1H NMR spectra were obtained with a Bruker Avance III spectrometer (400 MHz). The CF-DNA probe was purified by HPLC (Wufeng HPLC system, China). Fluorescence spectra and fluorescence intensity were determined using a Cary Eclipse F-4500 fluorescence spectrophotometer (Agilent Technologies, USA). UV-vis absorption spectra were recorded at room temperature with a UV-vis spectrophotometer (Shimadzu, Japan). Circular dichroism (CD) spectra were recorded with a circular dichroism spectrophotometer (Jasco, Japan). Dynamic light scattering (DLS) was measured with a nanoparticle size analyzer (90Plus Zeta, Brookhaven Instruments Corporation, USA). Both TLC and column chromatography apparatus were obtained from Qingdao Ocean Chemicals (Qingdao, China).
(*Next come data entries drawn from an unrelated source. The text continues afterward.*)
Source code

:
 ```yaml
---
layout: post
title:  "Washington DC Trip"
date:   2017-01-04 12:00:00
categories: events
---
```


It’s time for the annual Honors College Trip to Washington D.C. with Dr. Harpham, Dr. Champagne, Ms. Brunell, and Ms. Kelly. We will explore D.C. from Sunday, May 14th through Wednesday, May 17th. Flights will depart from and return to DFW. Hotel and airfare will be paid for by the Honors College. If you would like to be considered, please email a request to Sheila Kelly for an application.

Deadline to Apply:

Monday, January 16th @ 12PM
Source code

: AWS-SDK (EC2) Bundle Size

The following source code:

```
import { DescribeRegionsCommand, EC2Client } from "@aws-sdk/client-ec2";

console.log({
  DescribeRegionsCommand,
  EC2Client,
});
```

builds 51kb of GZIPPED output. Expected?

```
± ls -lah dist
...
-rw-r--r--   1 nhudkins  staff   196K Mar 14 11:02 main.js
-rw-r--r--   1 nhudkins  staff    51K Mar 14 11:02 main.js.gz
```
Synthesis of fluorescent probe without quencher

The synthetic route of the fluorophore is shown in Fig. S1† and was based on previous reports.[33,34] Details of the synthetic steps used for CF1, CF2 and CF3 are described in the ESI.† CF3 was dissolved in dry DMF (500 μL) and then added to the 5′-amino-modified Pb2+-DNA probe (14 OD) in a total volume of 250 μL 0.1 μM sodium tetraborate buffer (pH = 8.5) and shaken overnight at 25 °C in a dark area. The product (CF-DNA probe) was purified by high-performance liquid chromatography (HPLC) with an Arcus sBP-C18 reversed-phase column. The UV-vis absorption of DNA (at 260 nm) was used to analyse the structure and determine the concentration. A 100 μM stock solution of the CF-DNA probe was prepared with ultrapure water for further use.
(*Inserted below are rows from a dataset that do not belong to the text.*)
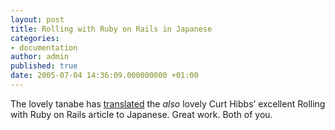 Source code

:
 ```yaml
---
layout: post
title: Rolling with Ruby on Rails in Japanese
categories:
- documentation
author: admin
published: true
date: 2005-07-04 14:36:09.000000000 +01:00
---
```

<p>The lovely tanabe has <a href="http://blog.livedoor.jp/zep716/archives/24182409.html">translated</a> the <i>also</i> lovely Curt Hibbs&#8217; excellent Rolling with Ruby on Rails article to Japanese. Great work. Both of you.</p>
Fluorescence spectroscopy study for detection of Pb2+

The excitation wavelength was set at 340 nm and the emission wavelength ranged from 350 nm to 600 nm with a slit width of 10.0 nm and a PMT voltage of 600 V. Fluorescence emission spectra were obtained by recording the emission from 350 nm to 600 nm with a 50 μL quartz cuvette containing a 50 μL solution. A series of diluted CF-DNA solutions of different concentrations were added to PBS buffer to a total of 70 μL. After incubation for a period of time at 30 °C, the fluorescence intensity was recorded in a 50 μL cuvette. An aqueous solution of CF-DNA containing a 1 μM Pb2+ solution was added and incubated for 5, 10, 15, 30, and 45 min with shaking at 500 rpm at 30 °C to choose a suitable reaction time. To optimize the reaction temperature, a 10 μM Pb2+ solution was added in a reaction buffer containing 100 nM CF-DNA probe and shaken at 4, 15, 25, 30 and 37 °C. The CF-DNA probe with various concentrations (0–500 μM) of Pb2+ ions in PBS buffer was incubated under the optimized conditions.

Specificity analysis

An assay for selectivity for Pb2+ was conducted according to the same procedure as for Pb2+ except that Pb2+ was replaced with Mg2+, Ca2+, Zn2+, Co2+, Sb3+, Al3+, Hg2+, Na+, and K+.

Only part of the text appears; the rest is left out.